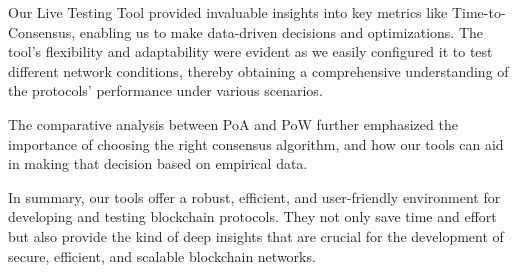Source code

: Our Live Testing Tool provided invaluable insights into key metrics like Time-to-Consensus, enabling us to make data-driven decisions and optimizations. The tool's flexibility and adaptability were evident as we easily configured it to test different network conditions, thereby obtaining a comprehensive understanding of the protocols' performance under various scenarios.

The comparative analysis between PoA and PoW further emphasized the importance of choosing the right consensus algorithm, and how our tools can aid in making that decision based on empirical data.

In summary, our tools offer a robust, efficient, and user-friendly environment for developing and testing blockchain protocols. They not only save time and effort but also provide the kind of deep insights that are crucial for the development of secure, efficient, and scalable blockchain networks.

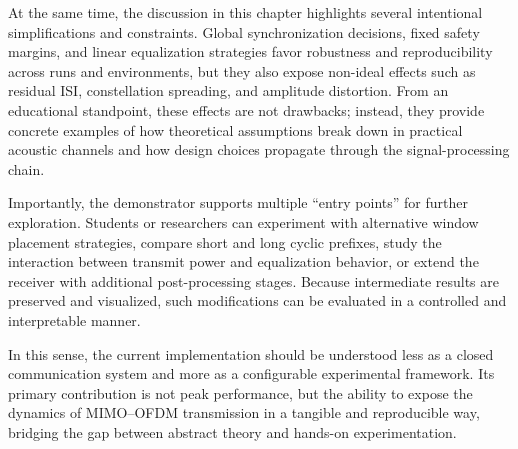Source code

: At the same time, the discussion in this chapter highlights several intentional simplifications and constraints. Global synchronization decisions, fixed safety margins, and linear equalization strategies favor robustness and reproducibility across runs and environments, but they also expose non-ideal effects such as residual ISI, constellation spreading, and amplitude distortion. From an educational standpoint, these effects are not drawbacks; instead, they provide concrete examples of how theoretical assumptions break down in practical acoustic channels and how design choices propagate through the signal-processing chain.

Importantly, the demonstrator supports multiple ``entry points'' for further exploration. Students or researchers can experiment with alternative window placement strategies, compare short and long cyclic prefixes, study the interaction between transmit power and equalization behavior, or extend the receiver with additional post-processing stages. Because intermediate results are preserved and visualized, such modifications can be evaluated in a controlled and interpretable manner.

In this sense, the current implementation should be understood less as a closed communication system and more as a configurable experimental framework. Its primary contribution is not peak performance, but the ability to expose the dynamics of MIMO--OFDM transmission in a tangible and reproducible way, bridging the gap between abstract theory and hands-on experimentation.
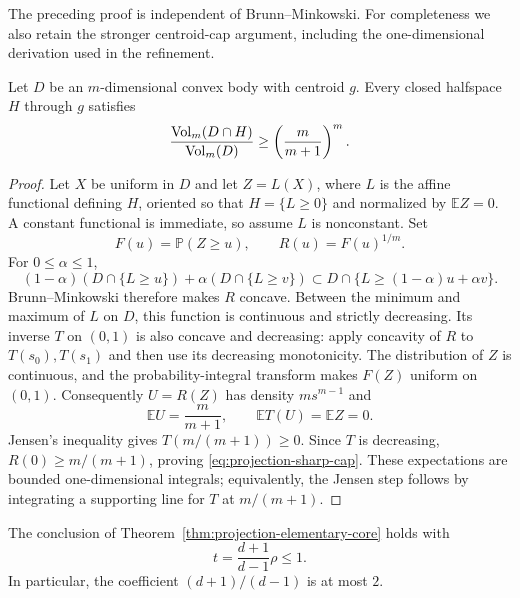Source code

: The preceding proof is independent of Brunn--Minkowski.  For completeness
we also retain the stronger centroid-cap argument, including the
one-dimensional derivation used in the refinement.

\begin{lemma}
\label{lem:projection-sharp-cap}
Let $D$ be an $m$-dimensional convex body with centroid $g$.  Every
closed halfspace $H$ through $g$ satisfies
\begin{equation}
 \frac{\vol_m(D\cap H)}{\vol_m(D)}
 \geq\left(\frac m{m+1}\right)^m.
 \label{eq:projection-sharp-cap}
\end{equation}
\end{lemma}

\begin{proof}
Let $X$ be uniform in $D$ and let $Z=L(X)$, where $L$ is the affine
functional defining $H$, oriented so that $H=\{L\geq0\}$ and
normalized by $\mathbb E Z=0$.  A constant functional is immediate,
so assume $L$ is nonconstant.  Set
\[
 F(u)=\mathbb P(Z\geq u),\qquad R(u)=F(u)^{1/m}.
\]
For $0\leq\alpha\leq1$,
\[
 (1-\alpha)(D\cap\{L\geq u\})+
 \alpha(D\cap\{L\geq v\})
 \subset D\cap\{L\geq(1-\alpha)u+\alpha v\}.
\]
Brunn--Minkowski therefore makes $R$ concave.  Between the minimum and
maximum of $L$ on $D$, this function is continuous and strictly
decreasing.  Its inverse $T$ on $(0,1)$ is also concave and decreasing:
apply concavity of $R$ to $T(s_0),T(s_1)$ and then use its decreasing
monotonicity.  The distribution of $Z$ is continuous, and the
probability-integral transform makes $F(Z)$ uniform on $(0,1)$.
Consequently $U=R(Z)$ has density $m s^{m-1}$ and
\[
 \mathbb E U=\frac m{m+1},\qquad
 \mathbb E T(U)=\mathbb E Z=0.
\]
Jensen's inequality gives $T(m/(m+1))\geq0$.  Since $T$ is
decreasing, $R(0)\geq m/(m+1)$, proving
\eqref{eq:projection-sharp-cap}.  These expectations are bounded
one-dimensional integrals; equivalently, the Jensen step follows by
integrating a supporting line for $T$ at $m/(m+1)$.
\end{proof}

\begin{theorem}
\label{thm:projection-sharp-core}
The conclusion of Theorem~\ref{thm:projection-elementary-core} holds
with
\begin{equation}
 t=\frac{d+1}{d-1}\rho\leq1.
 \label{eq:projection-sharp-parameter}
\end{equation}
In particular, the coefficient $(d+1)/(d-1)$ is at most $2$.
\end{theorem}

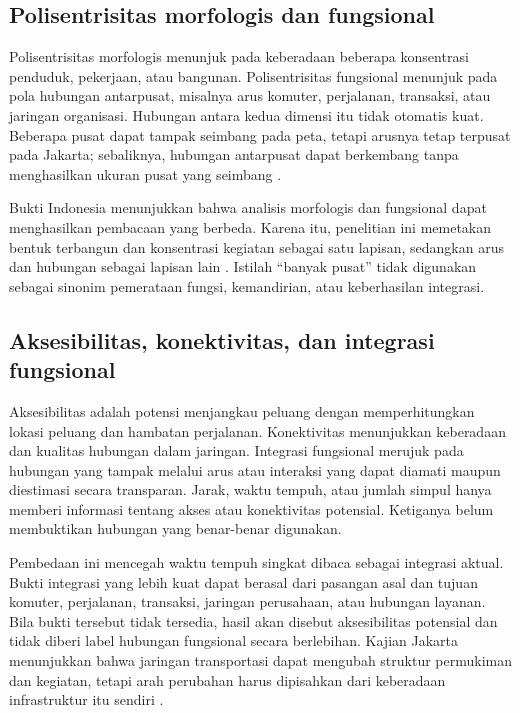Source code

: \documentclass[11pt,a4paper,oneside,openany,indonesian]{report}
\begin{document}
\subsection{Polisentrisitas morfologis dan fungsional}

Polisentrisitas morfologis menunjuk pada keberadaan beberapa konsentrasi penduduk, pekerjaan, atau bangunan. Polisentrisitas fungsional menunjuk pada pola hubungan antarpusat, misalnya arus komuter, perjalanan, transaksi, atau jaringan organisasi. Hubungan antara kedua dimensi itu tidak otomatis kuat. Beberapa pusat dapat tampak seimbang pada peta, tetapi arusnya tetap terpusat pada Jakarta; sebaliknya, hubungan antarpusat dapat berkembang tanpa menghasilkan ukuran pusat yang seimbang \parencite{burgermeijers2012,degoeietal2010}.

Bukti Indonesia menunjukkan bahwa analisis morfologis dan fungsional dapat menghasilkan pembacaan yang berbeda. Karena itu, penelitian ini memetakan bentuk terbangun dan konsentrasi kegiatan sebagai satu lapisan, sedangkan arus dan hubungan sebagai lapisan lain \parencite{sadewoetal2021}. Istilah ``banyak pusat'' tidak digunakan sebagai sinonim pemerataan fungsi, kemandirian, atau keberhasilan integrasi.

\subsection{Aksesibilitas, konektivitas, dan integrasi fungsional}

Aksesibilitas adalah potensi menjangkau peluang dengan memperhitungkan lokasi peluang dan hambatan perjalanan. Konektivitas menunjukkan keberadaan dan kualitas hubungan dalam jaringan. Integrasi fungsional merujuk pada hubungan yang tampak melalui arus atau interaksi yang dapat diamati maupun diestimasi secara transparan. Jarak, waktu tempuh, atau jumlah simpul hanya memberi informasi tentang akses atau konektivitas potensial. Ketiganya belum membuktikan hubungan yang benar-benar digunakan.

Pembedaan ini mencegah waktu tempuh singkat dibaca sebagai integrasi aktual. Bukti integrasi yang lebih kuat dapat berasal dari pasangan asal dan tujuan komuter, perjalanan, transaksi, jaringan perusahaan, atau hubungan layanan. Bila bukti tersebut tidak tersedia, hasil akan disebut aksesibilitas potensial dan tidak diberi label hubungan fungsional secara berlebihan. Kajian Jakarta menunjukkan bahwa jaringan transportasi dapat mengubah struktur permukiman dan kegiatan, tetapi arah perubahan harus dipisahkan dari keberadaan infrastruktur itu sendiri \parencite{yudhistiraetal2019}.
\end{document}
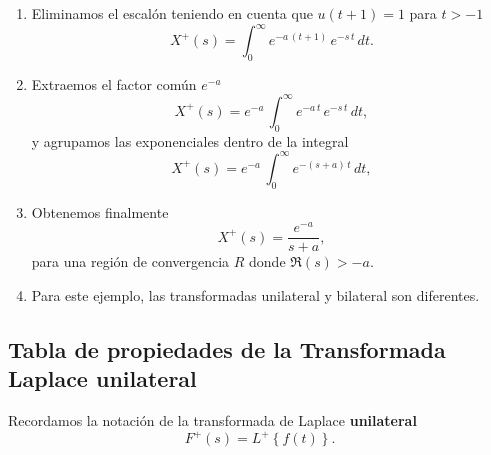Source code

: \begin{enumerate}
\item Eliminamos el escal\'{o}n teniendo en cuenta que $u(t+1) = 1$ para $t>-1$
\begin{equation}
  X^{+}(s) = \int_{0}^{\infty} e^{-a \, (t+1)} \, e^{-s \, t} \, dt.
\end{equation}

\item Extraemos el factor común $e^{-a}$ 
\begin{equation}
  X^{+}(s) = e^{-a} \, \int_{0}^{\infty} e^{-a \, t} \, e^{-s \, t} \, dt,
\end{equation}
y agrupamos las exponenciales dentro de la integral
\begin{equation}
  X^{+}(s) = e^{-a} \, \int_{0}^{\infty} e^{-(s + a) \, t} \, dt,
\end{equation}

\item Obtenemos finalmente
\begin{equation}
  X^{+}(s) =  \frac{e^{-a}}{s+a},
\end{equation}
para una región de convergencia $R$ donde $\Re(s) > -a$.

\item Para este ejemplo, las transformadas unilateral y bilateral son diferentes.

\end{enumerate}

\subsection{Tabla de propiedades de la Transformada Laplace unilateral}

Recordamos la notaci\'{o}n de la transformada de Laplace \textbf{unilateral} 
\begin{equation}
  F^{+}\left( s\right) = L^{+}\left\{ f (t) \right\}.
\end{equation}

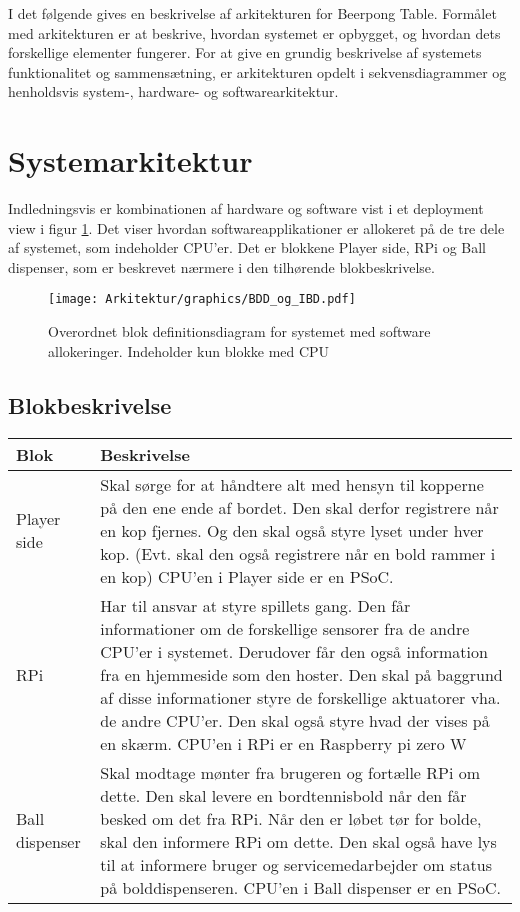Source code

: \documentclass[Arkitektur/System_main.tex]{subfiles}
\begin{document}
I det følgende gives en beskrivelse af arkitekturen for Beerpong Table. Formålet med arkitekturen er at beskrive, hvordan systemet er opbygget, og hvordan dets forskellige elementer fungerer. For at give en grundig beskrivelse af systemets funktionalitet og sammensætning, er arkitekturen opdelt i sekvensdiagrammer og henholdsvis system-, hardware- og softwarearkitektur.

\section{Systemarkitektur} \label{sec:systemarkitektur}

 Indledningsvis er kombinationen af hardware og software vist i et deployment view i figur \ref{fig:systemarkitektur}. Det viser hvordan softwareapplikationer er allokeret på de tre dele af systemet, som indeholder CPU'er. Det er blokkene Player side, RPi og Ball dispenser, som er beskrevet nærmere i den tilhørende blokbeskrivelse.


\begin{figure}[H]
    \centering
    \texttt{[image: Arkitektur/graphics/BDD\_og\_IBD.pdf]}
    \caption{Overordnet blok definitionsdiagram for systemet med software allokeringer. Indeholder kun blokke med CPU}
    \label{fig:systemarkitektur}
\end{figure}

\subsection{Blokbeskrivelse}

\begin{table}[H]
\centering
\begin{tabular}{|L{0.2\columnwidth}|L{0.7\columnwidth}|}
\hline
\textbf{Blok} & \textbf{Beskrivelse} \\ \hline
Player side & Skal sørge for at håndtere alt med hensyn til kopperne på den ene ende af bordet. Den skal derfor registrere når en kop fjernes. Og den skal også styre lyset under hver kop. (Evt. skal den også registrere når en bold rammer i en kop) \newline CPU'en i Player side er en PSoC. \\ \hline
RPi & Har til ansvar at styre spillets gang. Den får informationer om de forskellige sensorer fra de andre CPU'er i systemet. Derudover får den også information fra en hjemmeside som den hoster. Den skal på baggrund af disse informationer styre de forskellige aktuatorer vha. de andre CPU'er. Den skal også styre hvad der vises på en skærm. \newline CPU'en i RPi er en Raspberry pi zero W  \\ \hline
Ball dispenser & Skal modtage mønter fra brugeren og fortælle RPi om dette. Den skal levere en bordtennisbold når den får besked om det fra RPi. Når den er løbet tør for bolde, skal den informere RPi om dette. Den skal også have lys til at informere bruger og servicemedarbejder om status på bolddispenseren. \newline CPU'en i Ball dispenser er en PSoC.  \\ \hline
\end{tabular}
\end{table}
\end{document}
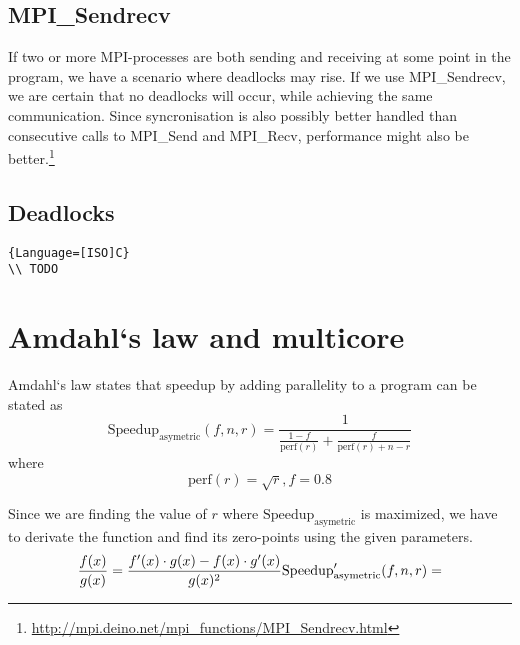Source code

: \documentclass[english,a4paper,numbers=noenddot]{scrartcl}
\begin{document}
\subsection{MPI\_Sendrecv}
If two or more MPI-processes are both sending and receiving at some point in the program, we have a scenario where deadlocks may rise. If we use MPI\_Sendrecv, we are certain that no deadlocks will occur, while achieving the same communication. Since syncronisation is also possibly better handled than consecutive calls to MPI\_Send and MPI\_Recv, performance might also be better.\footnote{\url{http://mpi.deino.net/mpi_functions/MPI_Sendrecv.html}}

\subsection{Deadlocks}
\begin{lstlisting}{Language=[ISO]C}
\\ TODO
\end{lstlisting}

\section{Amdahl`s law and multicore}
Amdahl`s law states that speedup by adding parallelity to a program can be stated as
\begin{equation}
    \text{Speedup}_{\text{asymetric}} (f,n,r)= \frac{1}{\frac{1-f}{\text{perf}(r)} + \frac{f}{\text{perf}(r) + n - r}}
\end{equation}
where
\begin{equation}
    \text{perf}(r)=\sqrt r,f=0.8
\end{equation}

Since we are finding the value of $r$ where $\text{Speedup}_\text{asymetric}$ is maximized, we have to derivate the function and find its zero-points using the given parameters.
\begin{equation}
    \frac{f(x)}{g(x)} = \frac{f'(x)\cdot g(x) - f(x)\cdot g'(x)}{g(x)^2}\newline
    \text{Speedup}_\text{asymetric}'(f,n,r)= 
\end{equation}
\end{document}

::::::

**WHAT NEEDS TO BE DONE**.
Could you copy, exactly and with no pictures, each line from the first one above to the line holding "under various scenarios."?

**EXERCISE SOLUTION**.
Source code

: Our Live Testing Tool provided invaluable insights into key metrics like Time-to-Consensus, enabling us to make data-driven decisions and optimizations. The tool's flexibility and adaptability were evident as we easily configured it to test different network conditions, thereby obtaining a comprehensive understanding of the protocols' performance under various scenarios.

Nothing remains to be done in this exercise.